宣州水患造成如此多百姓流連失所,竟然被狗官們壓了下來。
這些流民從宣州跋山涉水,一路向北,如果楊綰猜的沒錯的話,他們本來應該也是打算要前往齊國。
可從宣州到此,漫漫長路,竟然沒有任何官員願意將宣威的水患報上朝廷。
楊綰只覺得無力,魯朝不是衰敗了,而是根爛了。
深夜,待眾人熟睡後,楊綰躡手躡腳下了馬車,來到遠處的一棵大樹下,吹了聲口哨,陸子慎扒開茂密的樹枝,睜著大大的眼睛,看著楊綰。
楊綰見陸子慎死活不肯下來,只能自已縱身一躍,飛身上樹。
“陸子慎,看不出來,你輕功不錯啊。”楊綰狐疑地看著陸子慎,完全沒想到他這個文文弱弱的書生,竟然還有些武功。

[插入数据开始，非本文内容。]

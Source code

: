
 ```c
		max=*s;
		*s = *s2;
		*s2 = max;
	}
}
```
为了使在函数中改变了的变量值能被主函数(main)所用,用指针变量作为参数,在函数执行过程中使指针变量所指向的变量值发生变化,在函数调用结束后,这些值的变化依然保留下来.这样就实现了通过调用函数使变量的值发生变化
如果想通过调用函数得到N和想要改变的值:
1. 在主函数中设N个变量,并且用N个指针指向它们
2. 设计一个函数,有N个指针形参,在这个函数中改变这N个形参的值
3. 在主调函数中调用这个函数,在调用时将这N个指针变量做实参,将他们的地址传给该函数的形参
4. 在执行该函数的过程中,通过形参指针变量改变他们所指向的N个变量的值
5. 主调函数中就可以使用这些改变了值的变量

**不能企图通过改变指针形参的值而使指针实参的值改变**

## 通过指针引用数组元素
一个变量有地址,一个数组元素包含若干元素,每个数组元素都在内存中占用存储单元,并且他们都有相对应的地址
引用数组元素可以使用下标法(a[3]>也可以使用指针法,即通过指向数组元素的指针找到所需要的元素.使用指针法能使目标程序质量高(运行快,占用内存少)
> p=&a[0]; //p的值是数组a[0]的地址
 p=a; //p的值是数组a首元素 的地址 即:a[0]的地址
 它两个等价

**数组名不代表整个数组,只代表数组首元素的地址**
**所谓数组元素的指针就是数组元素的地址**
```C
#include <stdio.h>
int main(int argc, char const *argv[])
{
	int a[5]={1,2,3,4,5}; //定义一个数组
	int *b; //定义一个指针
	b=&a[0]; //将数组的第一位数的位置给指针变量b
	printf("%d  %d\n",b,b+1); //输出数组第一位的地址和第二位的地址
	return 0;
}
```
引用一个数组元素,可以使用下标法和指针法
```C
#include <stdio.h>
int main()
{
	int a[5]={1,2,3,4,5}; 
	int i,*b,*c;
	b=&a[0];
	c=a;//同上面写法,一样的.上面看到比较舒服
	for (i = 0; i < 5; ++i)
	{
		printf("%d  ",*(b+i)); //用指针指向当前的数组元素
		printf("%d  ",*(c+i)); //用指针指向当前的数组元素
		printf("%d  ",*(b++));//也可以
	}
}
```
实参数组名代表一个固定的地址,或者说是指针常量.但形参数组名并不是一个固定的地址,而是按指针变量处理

被誇讚的陸子慎眨巴眨巴眼睛,就開始賣慘了:“這還不是為了逃命啊,當然我這點三腳貓的功夫可不能跟楊姑娘相比。”
此刻皎潔的月光灑落,樹葉間像是有細碎的錢銀子,這讓陸子慎不禁想起了自已那可憐的錢袋子。
陸子慎本來還準備半夜偷偷打那使者一頓,把錢袋子偷回來的。現在可好,直接讓楊綰送人了,那可是自已攢了許久的錢財。
一想到這,陸子慎就忍不住捶胸頓足。
楊綰緩緩開口道:“你去宣州查一查水患。”
“我又不是御史大夫,我不去。”陸子慎毫不猶豫地拒絕了,這差事太危險了,搞不好命還要搭進去。
“查清楚原委後來找我,我給你五十兩銀子。”楊綰不急不慢的補充道。
陸子慎的此刻看楊綰就像在看錢袋子一樣,斬釘截鐵地改口了:“我現在就啟程。”